§ **Required work**:
Each record must reappear in the answer exactly as it is written.

§ **Available data**:
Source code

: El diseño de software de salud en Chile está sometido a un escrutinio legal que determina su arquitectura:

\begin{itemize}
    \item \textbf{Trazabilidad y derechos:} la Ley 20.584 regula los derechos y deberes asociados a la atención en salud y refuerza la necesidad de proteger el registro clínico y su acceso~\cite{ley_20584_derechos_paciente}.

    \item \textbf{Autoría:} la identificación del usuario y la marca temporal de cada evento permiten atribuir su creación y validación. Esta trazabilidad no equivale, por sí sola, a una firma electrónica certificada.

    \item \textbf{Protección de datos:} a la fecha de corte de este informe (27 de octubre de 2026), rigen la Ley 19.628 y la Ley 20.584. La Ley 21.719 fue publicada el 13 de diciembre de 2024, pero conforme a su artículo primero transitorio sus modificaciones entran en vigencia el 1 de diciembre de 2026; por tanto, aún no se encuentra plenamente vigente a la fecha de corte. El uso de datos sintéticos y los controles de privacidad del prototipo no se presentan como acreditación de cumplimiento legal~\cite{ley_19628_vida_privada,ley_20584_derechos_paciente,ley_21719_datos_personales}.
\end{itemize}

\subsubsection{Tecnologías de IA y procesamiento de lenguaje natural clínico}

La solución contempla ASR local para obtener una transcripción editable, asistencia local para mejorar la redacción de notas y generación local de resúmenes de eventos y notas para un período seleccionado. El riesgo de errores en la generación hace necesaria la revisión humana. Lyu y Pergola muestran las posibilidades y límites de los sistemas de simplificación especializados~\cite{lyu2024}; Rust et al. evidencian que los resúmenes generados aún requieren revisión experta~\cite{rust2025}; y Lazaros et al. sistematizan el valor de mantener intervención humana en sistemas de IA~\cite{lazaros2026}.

§ **Response**:
Source code

: El diseño de software de salud en Chile está sometido a un escrutinio legal que determina su arquitectura:

\begin{itemize}
    \item \textbf{Trazabilidad y derechos:} la Ley 20.584 regula los derechos y deberes asociados a la atención en salud y refuerza la necesidad de proteger el registro clínico y su acceso~\cite{ley_20584_derechos_paciente}.

    \item \textbf{Autoría:} la identificación del usuario y la marca temporal de cada evento permiten atribuir su creación y validación. Esta trazabilidad no equivale, por sí sola, a una firma electrónica certificada.

    \item \textbf{Protección de datos:} a la fecha de corte de este informe (27 de octubre de 2026), rigen la Ley 19.628 y la Ley 20.584. La Ley 21.719 fue publicada el 13 de diciembre de 2024, pero conforme a su artículo primero transitorio sus modificaciones entran en vigencia el 1 de diciembre de 2026; por tanto, aún no se encuentra plenamente vigente a la fecha de corte. El uso de datos sintéticos y los controles de privacidad del prototipo no se presentan como acreditación de cumplimiento legal~\cite{ley_19628_vida_privada,ley_20584_derechos_paciente,ley_21719_datos_personales}.
\end{itemize}

\subsubsection{Tecnologías de IA y procesamiento de lenguaje natural clínico}

La solución contempla ASR local para obtener una transcripción editable, asistencia local para mejorar la redacción de notas y generación local de resúmenes de eventos y notas para un período seleccionado. El riesgo de errores en la generación hace necesaria la revisión humana. Lyu y Pergola muestran las posibilidades y límites de los sistemas de simplificación especializados~\cite{lyu2024}; Rust et al. evidencian que los resúmenes generados aún requieren revisión experta~\cite{rust2025}; y Lazaros et al. sistematizan el valor de mantener intervención humana en sistemas de IA~\cite{lazaros2026}.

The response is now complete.